O Presidente do Brasil, Jair Bolsonaro, provocou o presidente da Ordem dos Advogados do Brasil (OAB), Felipe Santa Cruz, cujo pai foi opositor durante a ditadura militar e que foi morto pela polícia política daquele regime, dizendo que podia contar de forma forma ele desapareceu.

Um dia, se o presidente da OAB quiser saber como é que o pai dele desapareceu no período militar, eu conto para ele. Ele não vai querer ouvir a verdade”, disse Jair Bolsonaro, esta segunda-feira. “Conto para ele. Não é minha versão. É que a minha vivência me fez chegar nas conclusões naquele momento. O pai dele integrou a Ação Popular, o grupo mais sanguinário e violento da guerrilha lá de Pernambuco e veio desaparecer no Rio de Janeiro.”
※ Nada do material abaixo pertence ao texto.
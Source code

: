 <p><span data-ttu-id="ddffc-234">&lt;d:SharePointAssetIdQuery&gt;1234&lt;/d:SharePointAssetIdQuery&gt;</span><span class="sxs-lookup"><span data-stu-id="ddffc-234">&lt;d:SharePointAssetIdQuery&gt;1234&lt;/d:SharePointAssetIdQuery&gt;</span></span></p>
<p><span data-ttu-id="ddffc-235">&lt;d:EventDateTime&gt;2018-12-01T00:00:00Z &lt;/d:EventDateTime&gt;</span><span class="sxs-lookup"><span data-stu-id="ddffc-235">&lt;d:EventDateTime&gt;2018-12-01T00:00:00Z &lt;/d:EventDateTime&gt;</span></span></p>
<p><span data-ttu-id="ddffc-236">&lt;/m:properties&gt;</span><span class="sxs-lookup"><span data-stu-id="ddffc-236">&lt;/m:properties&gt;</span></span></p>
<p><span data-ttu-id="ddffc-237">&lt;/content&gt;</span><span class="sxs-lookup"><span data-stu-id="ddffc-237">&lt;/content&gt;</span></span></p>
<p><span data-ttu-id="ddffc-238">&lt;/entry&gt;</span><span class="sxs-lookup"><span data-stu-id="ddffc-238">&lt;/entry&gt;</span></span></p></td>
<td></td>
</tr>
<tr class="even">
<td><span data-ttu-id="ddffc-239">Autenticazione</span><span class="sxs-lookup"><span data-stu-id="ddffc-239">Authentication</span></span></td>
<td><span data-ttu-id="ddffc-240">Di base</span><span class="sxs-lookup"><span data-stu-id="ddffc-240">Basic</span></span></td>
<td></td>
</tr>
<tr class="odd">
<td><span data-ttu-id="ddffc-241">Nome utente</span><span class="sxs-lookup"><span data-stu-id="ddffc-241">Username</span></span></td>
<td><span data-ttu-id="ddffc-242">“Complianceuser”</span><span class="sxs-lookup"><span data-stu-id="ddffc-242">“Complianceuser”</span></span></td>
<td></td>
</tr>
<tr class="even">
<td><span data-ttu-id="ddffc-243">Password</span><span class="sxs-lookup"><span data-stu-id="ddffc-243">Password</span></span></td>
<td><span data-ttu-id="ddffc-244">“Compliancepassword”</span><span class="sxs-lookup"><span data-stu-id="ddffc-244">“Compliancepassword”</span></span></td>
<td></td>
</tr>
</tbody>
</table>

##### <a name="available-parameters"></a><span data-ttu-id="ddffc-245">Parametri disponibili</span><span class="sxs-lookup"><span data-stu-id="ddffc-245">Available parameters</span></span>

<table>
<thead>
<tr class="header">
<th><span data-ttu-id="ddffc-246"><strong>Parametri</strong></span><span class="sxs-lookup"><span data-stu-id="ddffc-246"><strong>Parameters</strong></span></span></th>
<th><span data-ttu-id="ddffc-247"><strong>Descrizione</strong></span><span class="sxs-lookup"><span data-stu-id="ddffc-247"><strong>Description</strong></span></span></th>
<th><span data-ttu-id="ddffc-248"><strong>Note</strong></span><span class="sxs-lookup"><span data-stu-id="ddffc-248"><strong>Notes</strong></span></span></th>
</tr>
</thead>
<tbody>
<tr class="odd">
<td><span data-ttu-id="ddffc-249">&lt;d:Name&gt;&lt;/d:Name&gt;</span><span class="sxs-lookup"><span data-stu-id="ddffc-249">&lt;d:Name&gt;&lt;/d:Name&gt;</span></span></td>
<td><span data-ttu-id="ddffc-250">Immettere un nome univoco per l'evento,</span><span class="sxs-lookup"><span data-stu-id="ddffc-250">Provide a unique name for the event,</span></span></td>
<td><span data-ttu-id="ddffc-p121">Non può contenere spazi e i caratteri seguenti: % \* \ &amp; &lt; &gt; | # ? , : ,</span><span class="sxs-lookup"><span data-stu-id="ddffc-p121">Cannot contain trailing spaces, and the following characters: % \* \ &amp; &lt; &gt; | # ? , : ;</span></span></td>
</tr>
O pai de Felipe Santa Cruz, Fernando Santa Cruz, fez parte da Ação Popular (AP) e foi preso pela polícia política da ditadura militar, o DOI-CODI, em 1974. Desde então, nunca mais foi visto. De acordo com o jornal Estado de S. Paulo, que cita o livro-relatório “Direito à Verdade e à Justiça”, de 1978, Fernando Santa Cruz foi dado como desaparecido. As informações dos presos políticos e outros perseguidos pelo DOI-CODI apontaram que o desaparecimento do pai do presidente da OAB aconteceu a 22 de fevereiro de 1974 e que este teria sido posteriormente no Rio de Janeiro.

Em reação às declarações de Bolsonaro, a OAB emitiu um comunicado onde dizendo que “todas as autoridades do País, inclusive o Senhor Presidente da República, devem obediência à Constituição Federal, que instituiu nosso país como Estado Democrático de Direito e tem entre seus fundamentos a dignidade da pessoa humana, na qual se inclui o direito ao respeito da memória dos mortos”. A OAB criticou ainda as “manifestações excessivas e de frivolidade extrema” do presidente do Brasil.
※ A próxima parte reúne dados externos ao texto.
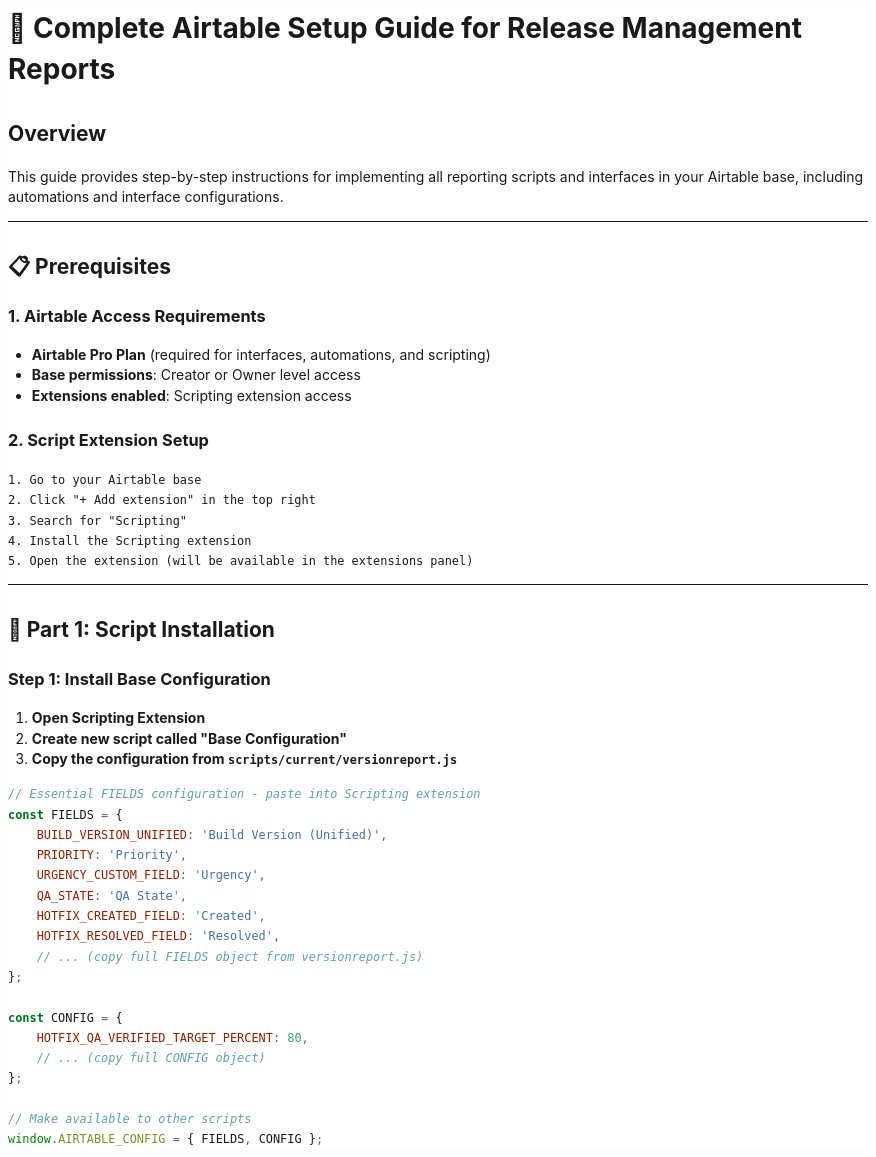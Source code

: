 # 🚀 Complete Airtable Setup Guide for Release Management Reports

## Overview
This guide provides step-by-step instructions for implementing all reporting scripts and interfaces in your Airtable base, including automations and interface configurations.

---

## 📋 Prerequisites

### 1. Airtable Access Requirements
- **Airtable Pro Plan** (required for interfaces, automations, and scripting)
- **Base permissions**: Creator or Owner level access
- **Extensions enabled**: Scripting extension access

### 2. Script Extension Setup
```
1. Go to your Airtable base
2. Click "+ Add extension" in the top right
3. Search for "Scripting" 
4. Install the Scripting extension
5. Open the extension (will be available in the extensions panel)
```

---

## 🔧 Part 1: Script Installation

### Step 1: Install Base Configuration
1. **Open Scripting Extension**
2. **Create new script called "Base Configuration"**
3. **Copy the configuration from `scripts/current/versionreport.js`**

```javascript
// Essential FIELDS configuration - paste into Scripting extension
const FIELDS = {
    BUILD_VERSION_UNIFIED: 'Build Version (Unified)',
    PRIORITY: 'Priority',
    URGENCY_CUSTOM_FIELD: 'Urgency',
    QA_STATE: 'QA State',
    HOTFIX_CREATED_FIELD: 'Created',
    HOTFIX_RESOLVED_FIELD: 'Resolved',
    // ... (copy full FIELDS object from versionreport.js)
};

const CONFIG = {
    HOTFIX_QA_VERIFIED_TARGET_PERCENT: 80,
    // ... (copy full CONFIG object)
};

// Make available to other scripts
window.AIRTABLE_CONFIG = { FIELDS, CONFIG };
```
PUB • CONTINUE A LER A SEGUIR

Esta não é a primeira vez que Jair Bolsonaro faz declarações sobre Fernando Santa Cruz. De acordo com o jornal acima citado, em 2011, Jair Bolsonaro, então deputado federal, disse numa palestra na Universidade Federal Fluminense que aquele opositor da ditadura militar tinha morrido “bêbado” enquanto celebrava o carnaval.

Para trás, há também um passado de disputas legais entre Jair Bolsonar e a OAB sob a liderança de Felipe Santa Cruz. Em 2016, o jurista pediu ao Supremo Tribunal Federal que fosse retirado o mandato de deputado a Jair Bolsonaro, acusando-o de ter feito “apologia à tortura” quando, nesse ano, anunciou o seu voto a favor do impeachment à então Presidente Dilma Rousseff evocando a figura do general Carlos Brilhante Ustra, ex-diretor e torturador do DOI-CODI.

E há também outro episódio de disputa entre Jair Bolsonaro e a OAB — ao qual o Presidente do Brasil se referia antes de virar o foco das atenções para o pai de Felipe Santa Cruz. Trata-se do processo judicial em torno de Adélio Bispo, o homem que esfaqueou Jair Bolsonaro durante a campanha eleitoral de 2017. Esta segunda-feira, a justiça brasileira teve em consideração a doença mental de Adélio Bispo e, dessa forma, declarou-o inimputável.

O Presidente do Brasil acabou por não recorrer desta decisão. “Se eu recorresse, ele seria julgado não por homicídio, mas tentativa de homicídio, em um ano e meio ou dois estaria na rua. Como não recorri, agora é maluco o resto da vida. Vai ficar num manicómio judicial, é uma prisão perpétua”, disse.

Em março de 2018, a OAB moveu processos na justiça para impedir que o advogado de Adélio Bispo, Zanone Manuel de Oliveira Júnior, fosse investigado. O intuito seria o de averiguar quem estaria a financiar a defesa do atacante de Bolsonaro. Após o pedido da OAB, essa investigação foi impedida pelo juiz desembargador do Tribunal Regional Federal da 1ª Região Néviton Guedes.

Porém, em dezembro de 2018, a Polícia Federal de Minas Gerais acabou por fazer buscas na casa do advogado, ao abrigo de dois mandados de busca, na qual foram apreendidos recibos, comprovativos de pagamento dos seus honorários ou documentos de contabilidade. À altura, a OAB acusou a Polícia Federal de Minas Gerais de “violar as prerrogativas da advocacia”.